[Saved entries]
============================================================

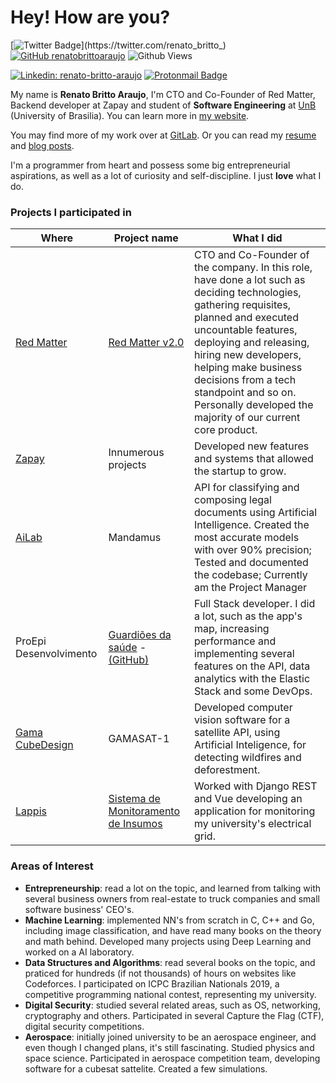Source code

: # Hey! How are you?

[![Twitter Badge](https://img.shields.io/twitter/url?style=social&url=https%3A%2F%2Ftwitter.com%2Frenato_britto_)](https://twitter.com/renato_britto_)
[![GitHub renatobrittoaraujo](https://img.shields.io/github/followers/renatobrittoaraujo?label=follow&style=social)](https://github.com/renatobrittoaraujo)
![Github Views](https://komarev.com/ghpvc/?username=renatobrittoaraujo&color=red)

[![Linkedin: renato-britto-araujo](https://img.shields.io/badge/linkedin-%230077B5.svg?&style=for-the-badge&logo=linkedin&logoColor=white)](https://www.linkedin.com/in/renato-britto-araujo/)
[![Protonmail Badge](https://img.shields.io/badge/protonmail-8B89CC?&style=for-the-badge&logo=protonmail&logoColor=white)](mailto:renatobritto@protonmail.com)

My name is **Renato Britto Araujo**, I'm CTO and Co-Founder of Red Matter, Backend developer at Zapay and student of **Software Engineering**
at [UnB](https://en.wikipedia.org/wiki/University_of_Bras%C3%ADlia) (University of Brasilia). You can learn more in [my website](http://renatobritto.com.br).

You may find more of my work over at [GitLab](https://gitlab.com/renatoba). Or you can read my [resume](https://www.linkedin.com/in/renato-britto-araujo/detail/overlay-view/urn:li:fsd_profileTreasuryMedia:(ACoAACg6CRUBmqu8F8P9l0QsCBs9L72rpE_U_P8,1609959810589)/) and [blog posts](https://renatobrittoaraujo.medium.com/).

I'm a programmer from heart and possess some big entrepreneurial aspirations, as well as a lot of curiosity and self-discipline. I just **love** what I do.

### Projects I participated in

| Where | Project name | What I did |
| - | - | - |
| [Red Matter](redmatterapp.com) | [Red Matter v2.0](http://beta.redmatterapp.com/) | CTO and Co-Founder of the company. In this role, have done a lot such as deciding technologies, gathering requisites, planned and executed uncountable features, deploying and releasing, hiring new developers, helping make business decisions from a tech standpoint and so on. Personally developed the majority of our current core product. |
| [Zapay](https://usezapay.com.br/) | Innumerous projects | Developed new features and systems that allowed the startup to grow. |
| [AiLab](https://ailab.unb.br/) | Mandamus | API for classifying and composing legal documents using Artificial Intelligence. Created the most accurate models with over 90% precision; Tested and documented the codebase; Currently am the Project Manager |
| ProEpi Desenvolvimento | [Guardiões da saúde](https://play.google.com/store/apps/details?id=com.guardioesapp&hl=pt_BR) - [(GitHub)](https://github.com/proepidesenvolvimento/guardioes-api) | Full Stack developer. I did a lot, such as the app's map, increasing performance and implementing several features on the API, data analytics with the Elastic Stack and some DevOps. |
| [Gama CubeDesign](https://www.facebook.com/gamacubedesign/) | GAMASAT-1 | Developed computer vision software for a satellite API, using Artificial Inteligence, for detecting wildfires and deforestment. | 
| [Lappis](https://lappis.rocks/) | [Sistema de Monitoramento de Insumos](https://gitlab.com/lappis-unb/projects/SMI) | Worked with Django REST and Vue developing an application for monitoring my university's electrical grid. |

### Areas of Interest

- **Entrepreneurship**: read a lot on the topic, and learned from talking with several business owners from real-estate to truck companies and small software business' CEO's.  
- **Machine Learning**: implemented NN's from scratch in C, C++ and Go, including image classification, and have read many books on the theory and math behind. Developed many projects using Deep Learning and worked on a AI laboratory.
- **Data Structures and Algorithms**: read several books on the topic, and praticed for hundreds (if not thousands) of hours on websites like Codeforces. I participated on ICPC Brazilian Nationals 2019, a competitive programming national contest, representing my university.
- **Digital Security**: studied several related areas, such as OS, networking, cryptography and others. Participated in several Capture the Flag (CTF), digital security competitions. 
- **Aerospace**: initially joined university to be an aerospace engineer, and even though I changed plans, it's still fascinating. Studied physics and space science. Participated in aerospace competition team, developing software for a cubesat sattelite. Created a few simulations.
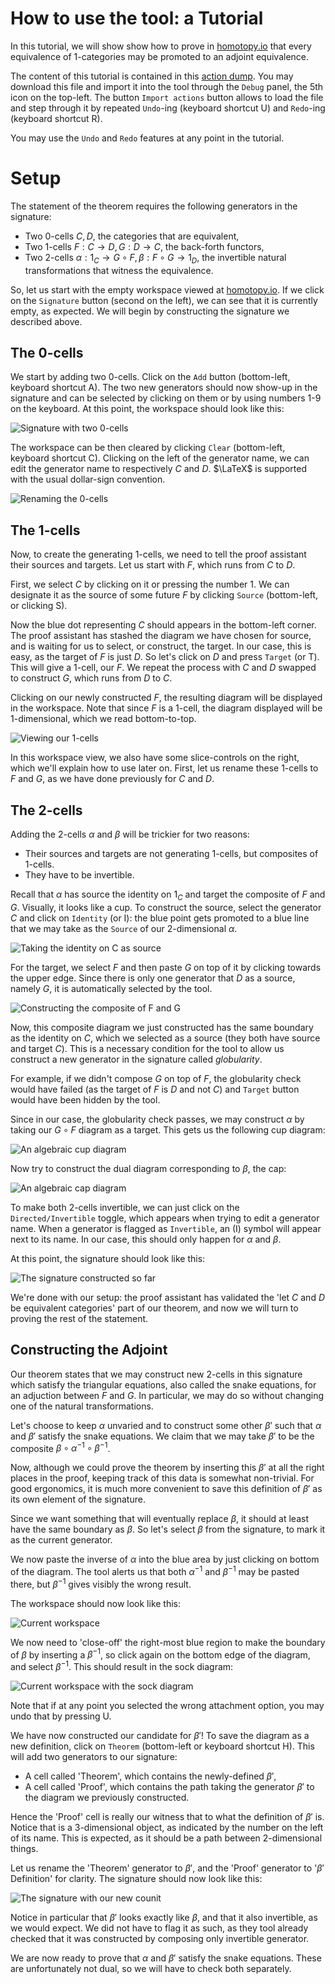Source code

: 
# How to use the tool: a Tutorial

In this tutorial, we will show show how to prove in [homotopy.io](https://beta.homotopy.io) that every equivalence of 1-categories may be promoted to an adjoint equivalence.

The content of this tutorial is contained in this [action dump](./homotopy-model/tests/examples/equivalence_to_adjoint_equivalence.json). You may download this file and import it into the tool through the `Debug` panel, the 5th icon on the top-left.
The button `Import actions` button allows to load the file and step through it by repeated `Undo`-ing (keyboard shortcut U) and `Redo`-ing (keyboard shortcut R).

You may use the `Undo` and `Redo` features at any point in the tutorial.

# Setup

The statement of the theorem requires the following generators in the signature:
- Two 0-cells $C,D$, the categories that are equivalent,
- Two 1-cells $F: C \to D,G: D \to C$, the back-forth functors,
- Two 2-cells $\alpha: 1_C \to G \circ F,\beta: F \circ G \to 1_D$, the invertible natural transformations that witness the equivalence.

So, let us start with the empty workspace viewed at [homotopy.io](https://beta.homotopy.io).
If we click on the `Signature` button (second on the left), we can see that it is currently empty, as expected. We will begin by constructing the signature we described above.

## The 0-cells

We start by adding two 0-cells. Click on the `Add` button (bottom-left, keyboard shortcut A). The two new generators should now show-up in the signature and can be selected by clicking on them or by using numbers 1-9 on the keyboard. At this point, the workspace should look like this:

![Signature with two 0-cells](./doc/img/tutorial1.png)

The workspace can be then cleared by clicking `Clear` (bottom-left, keyboard shortcut C).
Clicking on the left of the generator name, we can edit the generator name to respectively $C$ and $D$. $\LaTeX$ is supported with the usual dollar-sign convention.

![Renaming the 0-cells](./doc/img/tutorial2.png)

## The 1-cells

Now, to create the generating 1-cells, we need to tell the proof assistant their sources and targets. Let us start with $F$, which runs from $C$ to $D$.

First, we select $C$ by clicking on it or pressing the number 1. We can designate it as the source of some future $F$ by clicking `Source` (bottom-left, or clicking S).

Now the blue dot representing $C$ should appears in the bottom-left corner. The proof assistant has stashed the diagram we have chosen for source, and is waiting for us to select, or construct, the target.
In our case, this is easy, as the target of $F$ is just $D$. So let's click on $D$ and press `Target` (or T).
This will give a 1-cell, our $F$. We repeat the process with $C$ and $D$ swapped to construct $G$, which runs from $D$ to $C$.

Clicking on our newly constructed $F$, the resulting diagram will be displayed in the workspace. Note that since $F$ is a 1-cell, the diagram displayed will be 1-dimensional, which we read bottom-to-top.

![Viewing our 1-cells](./doc/img/tutorial3.png)

In this workspace view, we also have some slice-controls on the right, which we'll explain how to use later on. First, let us rename these 1-cells to $F$ and $G$, as we have done previously for $C$ and $D$.

## The 2-cells

Adding the 2-cells $\alpha$ and $\beta$ will be trickier for two reasons:
- Their sources and targets are not generating 1-cells, but composites of 1-cells.
- They have to be invertible.

Recall that $\alpha$ has source the identity on $1_C$ and target the composite of $F$ and $G$. Visually, it looks like a cup.
To construct the source, select the generator $C$ and click on `Identity` (or I): the blue point gets promoted to a blue line that we may take as the `Source` of our 2-dimensional $\alpha$.

![Taking the identity on C as source](./doc/img/tutorial4.png)

For the target, we select $F$ and then paste $G$ on top of it by clicking towards the upper edge. Since there is only one generator that $D$ as a source, namely $G$, it is automatically selected by the tool.

![Constructing the composite of F and G](./doc/img/tutorial5.png)

Now, this composite diagram we just constructed has the same boundary as the identity on $C$, which we selected as a source (they both have source and target $C$). This is a necessary condition for the tool to allow us construct a new generator in the signature called *globularity*.

For example, if we didn't compose $G$ on top of $F$, the globularity check would have failed (as the target of $F$ is $D$ and not $C$) and `Target` button would have been hidden by the tool.

Since in our case, the globularity check passes, we may construct $\alpha$ by taking our $G \circ F$ diagram as a target. This gets us the following cup diagram:

![An algebraic cup diagram](./doc/img/tutorial6.svg)

Now try to construct the dual diagram corresponding to $\beta$, the cap:

![An algebraic cap diagram](./doc/img/tutorial7.svg)

To make both 2-cells invertible, we can just click on the `Directed/Invertible` toggle, which appears when trying to edit a generator name. When a generator is flagged as `Invertible`, an (I) symbol will appear next to its name. In our case, this should only happen for $\alpha$ and $\beta$.

At this point, the signature should look like this:

![The signature constructed so far](./doc/img/tutorial8.png)

We're done with our setup: the proof assistant has validated the 'let $C$ and $D$ be equivalent categories' part of our theorem, and now we will turn to proving the rest of the statement.

## Constructing the Adjoint

Our theorem states that we may construct new 2-cells in this signature which satisfy the triangular equations, also called the snake equations, for an adjuction between $F$ and $G$.
In particular, we may do so without changing one of the natural transformations.

Let's choose to keep $\alpha$ unvaried and to construct some other $\beta'$ such that $\alpha$ and $\beta'$ satisfy the snake equations. We claim that we may take $\beta'$ to be the composite $\beta \circ \alpha^{-1} \circ \beta^{-1}$.

Now, although we could prove the theorem by inserting this $\beta'$ at all the right places in the proof, keeping track of this data is somewhat non-trivial. For good ergonomics, it is much more convenient to save this definition of $\beta'$ as its own element of the signature.

Since we want something that will eventually replace $\beta$, it should at least have the same boundary as $\beta$. So let's select $\beta$ from the signature, to mark it as the current generator.

We now paste the inverse of $\alpha$ into the blue area by just clicking on bottom of the diagram. The tool alerts us that both $\alpha^{-1}$ and $\beta^{-1}$ may be pasted there, but $\beta^{-1}$ gives visibly the wrong result.

The workspace should now look like this:

![Current workspace](./doc/img/tutorial9.svg)

We now need to 'close-off' the right-most blue region to make the boundary of $\beta$ by inserting a $\beta^{-1}$, so click again on the bottom edge of the diagram, and select $\beta^{-1}$. This should result in the sock diagram:

![Current workspace with the sock diagram](./doc/img/tutorial10.svg)

Note that if at any point you selected the wrong attachment option, you may undo that by pressing U.

We have now constructed our candidate for $\beta'$! To save the diagram as a new definition, click on `Theorem` (bottom-left or keyboard shortcut H). This will add two generators to our signature:
- A cell called 'Theorem', which contains the newly-defined $\beta'$,
- A cell called 'Proof', which contains the path taking the generator $\beta'$ to the diagram we previously constructed.

Hence the 'Proof' cell is really our witness that to what the definition of $\beta'$ is. Notice that is a 3-dimensional object, as indicated by the number on the left of its name. This is expected, as it should be a path between 2-dimensional things.

Let us rename the 'Theorem' generator to $\beta'$, and the 'Proof' generator to '$\beta'$ Definition' for clarity. The signature should now look like this:

![The signature with our new counit](./doc/img/tutorial11.png)

Notice in particular that $\beta'$ looks exactly like $\beta$, and that it also invertible, as we would expect. We did not have to flag it as such, as they tool already checked that it was constructed by composing only invertible generator.

We are now ready to prove that $\alpha$ and $\beta'$ satisfy the snake equations. These are unfortunately not dual, so we will have to check both separately.

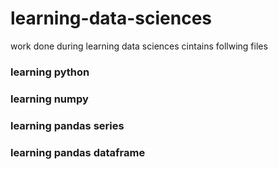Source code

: # learning-data-sciences
work done during learning data sciences cintains follwing  files

### learning python
### learning numpy
### learning pandas series
### learning  pandas dataframe
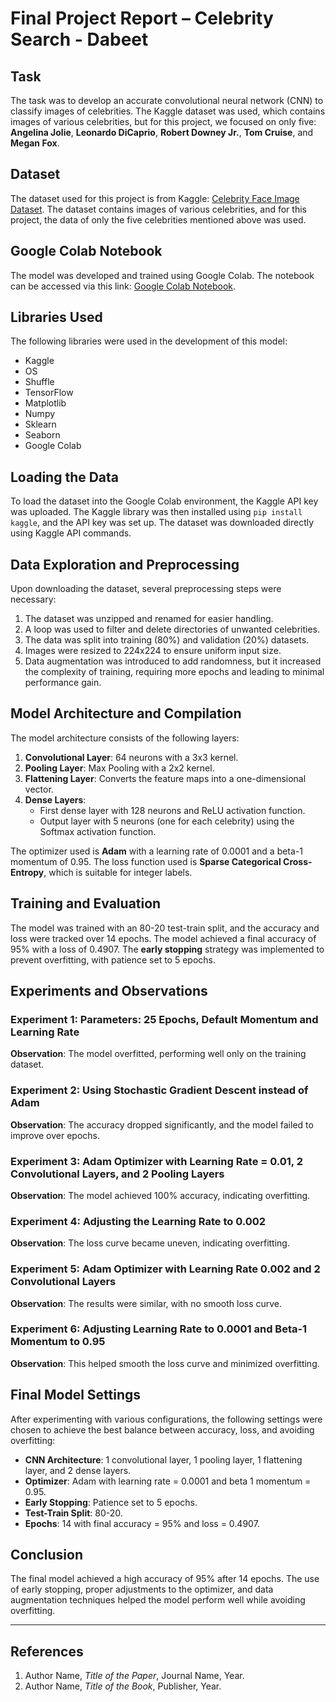 # Final Project Report – Celebrity Search - Dabeet

## Task
The task was to develop an accurate convolutional neural network (CNN) to classify images of celebrities. The Kaggle dataset was used, which contains images of various celebrities, but for this project, we focused on only five: **Angelina Jolie**, **Leonardo DiCaprio**, **Robert Downey Jr.**, **Tom Cruise**, and **Megan Fox**.

## Dataset
The dataset used for this project is from Kaggle: [Celebrity Face Image Dataset](https://www.kaggle.com/datasets/vishesh1412/celebrity-face-image-dataset). The dataset contains images of various celebrities, and for this project, the data of only the five celebrities mentioned above was used.

## Google Colab Notebook
The model was developed and trained using Google Colab. The notebook can be accessed via this link: [Google Colab Notebook](http://bit.ly/4h6elpq).

## Libraries Used
The following libraries were used in the development of this model:

- Kaggle
- OS
- Shuffle
- TensorFlow
- Matplotlib
- Numpy
- Sklearn
- Seaborn
- Google Colab

## Loading the Data
To load the dataset into the Google Colab environment, the Kaggle API key was uploaded. The Kaggle library was then installed using `pip install kaggle`, and the API key was set up. The dataset was downloaded directly using Kaggle API commands.

## Data Exploration and Preprocessing
Upon downloading the dataset, several preprocessing steps were necessary:

1. The dataset was unzipped and renamed for easier handling.
2. A loop was used to filter and delete directories of unwanted celebrities.
3. The data was split into training (80%) and validation (20%) datasets.
4. Images were resized to 224x224 to ensure uniform input size.
5. Data augmentation was introduced to add randomness, but it increased the complexity of training, requiring more epochs and leading to minimal performance gain.

## Model Architecture and Compilation
The model architecture consists of the following layers:

1. **Convolutional Layer**: 64 neurons with a 3x3 kernel.
2. **Pooling Layer**: Max Pooling with a 2x2 kernel.
3. **Flattening Layer**: Converts the feature maps into a one-dimensional vector.
4. **Dense Layers**:
   - First dense layer with 128 neurons and ReLU activation function.
   - Output layer with 5 neurons (one for each celebrity) using the Softmax activation function.

The optimizer used is **Adam** with a learning rate of 0.0001 and a beta-1 momentum of 0.95. The loss function used is **Sparse Categorical Cross-Entropy**, which is suitable for integer labels.

## Training and Evaluation
The model was trained with an 80-20 test-train split, and the accuracy and loss were tracked over 14 epochs. The model achieved a final accuracy of 95% with a loss of 0.4907. The **early stopping** strategy was implemented to prevent overfitting, with patience set to 5 epochs.

## Experiments and Observations

### Experiment 1: Parameters: 25 Epochs, Default Momentum and Learning Rate
**Observation**: The model overfitted, performing well only on the training dataset.

### Experiment 2: Using Stochastic Gradient Descent instead of Adam
**Observation**: The accuracy dropped significantly, and the model failed to improve over epochs.

### Experiment 3: Adam Optimizer with Learning Rate = 0.01, 2 Convolutional Layers, and 2 Pooling Layers
**Observation**: The model achieved 100% accuracy, indicating overfitting.

### Experiment 4: Adjusting the Learning Rate to 0.002
**Observation**: The loss curve became uneven, indicating overfitting.

### Experiment 5: Adam Optimizer with Learning Rate 0.002 and 2 Convolutional Layers
**Observation**: The results were similar, with no smooth loss curve.

### Experiment 6: Adjusting Learning Rate to 0.0001 and Beta-1 Momentum to 0.95
**Observation**: This helped smooth the loss curve and minimized overfitting.

## Final Model Settings
After experimenting with various configurations, the following settings were chosen to achieve the best balance between accuracy, loss, and avoiding overfitting:

- **CNN Architecture**: 1 convolutional layer, 1 pooling layer, 1 flattening layer, and 2 dense layers.
- **Optimizer**: Adam with learning rate = 0.0001 and beta 1 momentum = 0.95.
- **Early Stopping**: Patience set to 5 epochs.
- **Test-Train Split**: 80-20.
- **Epochs**: 14 with final accuracy = 95% and loss = 0.4907.

## Conclusion
The final model achieved a high accuracy of 95% after 14 epochs. The use of early stopping, proper adjustments to the optimizer, and data augmentation techniques helped the model perform well while avoiding overfitting.

---

## References
1. Author Name, *Title of the Paper*, Journal Name, Year.
2. Author Name, *Title of the Book*, Publisher, Year.

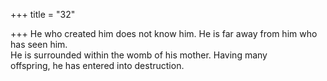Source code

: +++
title = "32"

+++
He who created him does not know him. He is far away from him who  has seen him.  
He is surrounded within the womb of his mother. Having many  
offspring, he has entered into destruction.  
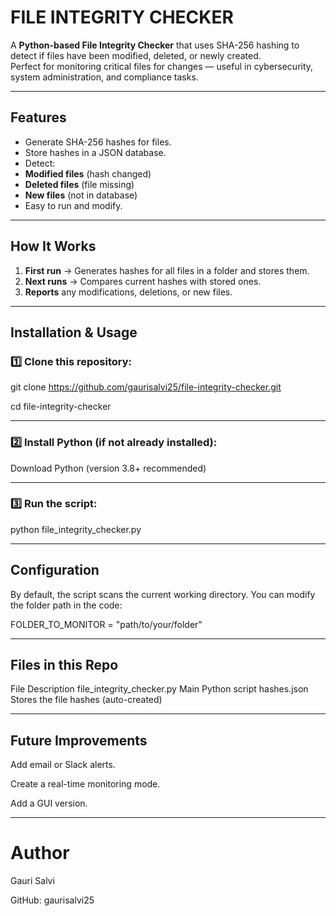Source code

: #  FILE INTEGRITY CHECKER

A **Python-based File Integrity Checker** that uses SHA-256 hashing to detect if files have been modified, deleted, or newly created.  
Perfect for monitoring critical files for changes — useful in cybersecurity, system administration, and compliance tasks.

---

##  Features
- Generate SHA-256 hashes for files.
- Store hashes in a JSON database.
- Detect:
- **Modified files** (hash changed)
- **Deleted files** (file missing)
- **New files** (not in database)
- Easy to run and modify.

---

##  How It Works
1. **First run** → Generates hashes for all files in a folder and stores them.
2. **Next runs** → Compares current hashes with stored ones.
3. **Reports** any modifications, deletions, or new files.

---

##  Installation & Usage
### 1️⃣ Clone this repository:
git clone https://github.com/gaurisalvi25/file-integrity-checker.git

cd file-integrity-checker

---

### 2️⃣ Install Python (if not already installed):
Download Python (version 3.8+ recommended)

---

### 3️⃣ Run the script:
python file_integrity_checker.py

---

##  Configuration
By default, the script scans the current working directory.
You can modify the folder path in the code:

FOLDER_TO_MONITOR = "path/to/your/folder"

---

##  Files in this Repo
File	Description
file_integrity_checker.py	Main Python script
hashes.json	Stores the file hashes (auto-created)

---

##  Future Improvements
Add email or Slack alerts.

Create a real-time monitoring mode.

Add a GUI version.

---

#  Author
Gauri Salvi

GitHub: gaurisalvi25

============================================================

_WHAT TO WORK ON_. Both the line containing "- Two 2-cells" and the line containing "Now, to create" belong in the answer. Print them and every line above that falls between them exactly, and no others.

_WORKED SOLUTION_.
- Two 2-cells $\alpha: 1_C \to G \circ F,\beta: F \circ G \to 1_D$, the invertible natural transformations that witness the equivalence.

So, let us start with the empty workspace viewed at [homotopy.io](https://beta.homotopy.io).
If we click on the `Signature` button (second on the left), we can see that it is currently empty, as expected. We will begin by constructing the signature we described above.

## The 0-cells

We start by adding two 0-cells. Click on the `Add` button (bottom-left, keyboard shortcut A). The two new generators should now show-up in the signature and can be selected by clicking on them or by using numbers 1-9 on the keyboard. At this point, the workspace should look like this:

![Signature with two 0-cells](./doc/img/tutorial1.png)

The workspace can be then cleared by clicking `Clear` (bottom-left, keyboard shortcut C).
Clicking on the left of the generator name, we can edit the generator name to respectively $C$ and $D$. $\LaTeX$ is supported with the usual dollar-sign convention.

![Renaming the 0-cells](./doc/img/tutorial2.png)

## The 1-cells

Now, to create the generating 1-cells, we need to tell the proof assistant their sources and targets. Let us start with $F$, which runs from $C$ to $D$.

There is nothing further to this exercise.